AMSTERDAM RED LIGHT DISTRICT, THE - Sapere Aude
Mehr über Amsterdam Red Light District, The
- Genre:
- Alternative Metal / Metalcore
- ∅-Note:
- 6.00
- Label:
- Red Light Records
- Release:
- 02.03.2018
- Nobody Moves Like You
- The Best Is Yet To Come
- Need
- Wild Life
- Carry On
- Over The Fence
- Waiting For The Day
- The Whole City Burns
- Evil Stakeholders
- Sapere Aude
Mainstream-Alternative-Metal-Mutation an der Schmerzgrenze
All jene, die das Lyoner Quartett THE AMSTERDAM RED LIGHT DISTRICT aufgrund Nummern wie 'Gone For A While' oder 'I'm Not Insane' noch als moderne Punkrock-Kapelle abgespeichert haben, seien hiermit vorgewarnt: Auf dem 2018er Output "Sapere Aude" sind die Franzosen übergangslos zu einer überfett produzierten Mainstream-Alternative-Metal-Combo mutiert. Von luftig-leichtem Punkrock ist hier nichts mehr übrig, sieht man von der punkig-flotten Schlagzahl der meisten Songs einmal ab. Doch die Vergangenheit außen vorgelassen: Das was THE AMSTERDAM RED LIGHT DISTRICT auf Album Nr. 4 abliefert, ist schlicht und ergreifend zu viel des – vermeintlich – Guten.

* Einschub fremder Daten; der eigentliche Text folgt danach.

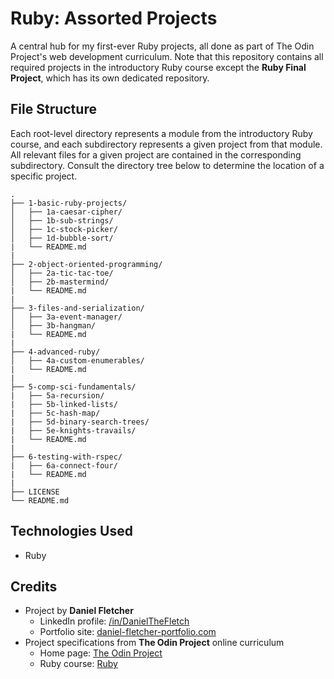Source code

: # Ruby: Assorted Projects

A central hub for my first-ever Ruby projects, all done as part of The Odin Project's web development curriculum. Note that this repository contains all required projects in the introductory Ruby course except the **Ruby Final Project**, which has its own dedicated repository.

## File Structure

Each root-level directory represents a module from the introductory Ruby course, and each subdirectory represents
a given project from that module. All relevant files for a given project are contained in the corresponding subdirectory.
Consult the directory tree below to determine the location of a specific project.

```
.
├── 1-basic-ruby-projects/
│   ├── 1a-caesar-cipher/
│   ├── 1b-sub-strings/
│   ├── 1c-stock-picker/
│   ├── 1d-bubble-sort/
|   └── README.md
|
├── 2-object-oriented-programming/
│   ├── 2a-tic-tac-toe/
│   ├── 2b-mastermind/
|   └── README.md
|
├── 3-files-and-serialization/
│   ├── 3a-event-manager/
│   ├── 3b-hangman/
|   └── README.md
|
├── 4-advanced-ruby/
│   ├── 4a-custom-enumerables/
|   └── README.md
|
├── 5-comp-sci-fundamentals/
|   ├── 5a-recursion/
|   ├── 5b-linked-lists/
|   ├── 5c-hash-map/
|   ├── 5d-binary-search-trees/
|   ├── 5e-knights-travails/
|   └── README.md
|
├── 6-testing-with-rspec/
|   ├── 6a-connect-four/
|   └── README.md
|
├── LICENSE
└── README.md
```

## Technologies Used

- Ruby

## Credits

- Project by **Daniel Fletcher**
    - LinkedIn profile: [/in/DanielTheFletch](https://www.linkedin.com/in/danielthefletch)
    - Portfolio site: [daniel-fletcher-portfolio.com](https://www.daniel-fletcher-portfolio.com)
- Project specifications from **The Odin Project** online curriculum
    - Home page: [The Odin Project](https://www.theodinproject.com/)
    - Ruby course: [Ruby](https://www.theodinproject.com/paths/full-stack-ruby-on-rails/courses/ruby)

Das Eröffnungsriff von 'Nobody Moves Like You' drückt ganz massiv Ärsche, und alles was an besagtem Arsch, äh, Riff dranhängt, geht mächtig und kompromisslos in die Vollen. Kompromisslos? Nun ja, der Sound der Franzosen strotzt zwar vor Testosteron und Selbstbewusstsein, gerade so als wollte man einschlägigen Konkurrenten aus der Gangster-Rap-Szene mal so richtig zeigen wo die Gitarrenaxt hängt - doch gerade bei diesem prolligen Kräftemessen liegt auch metertief der Hund begraben: Das Klanggewand wurde irrsinnig überproduziert, die Schreie durch den Synthie gezerrt, die Refrains auf Ohrwurmtauglichkeit gesiebt, der aggressive Gesang läuft voll auf radiotauglicher Konsensschiene, und im Text geht es – oh Überraschung - um den perfekten weiblichen Körper. Was wir hier zu hören bekommen, ist die perfekt ausdefinierte Essenz aus Nu Metal, Alternative Rock und einer kleinen Prise Metalcore. Hier werden VOLBEAT, NICKELBACK, EMIL BULLS, LINKIN PARK und ESKIMO CALLBOY in eine Schale geworfen und mit großem Löffel verquickt. Party-Alternative-Metal-Rock-Chartbreaker zu schreiben war offenbar die Vorgabe für die einstigen Verwandten von RISE AGAINST und BLACK FLAG. Sind die Franzosen an den falschen Produzenten geraten oder was?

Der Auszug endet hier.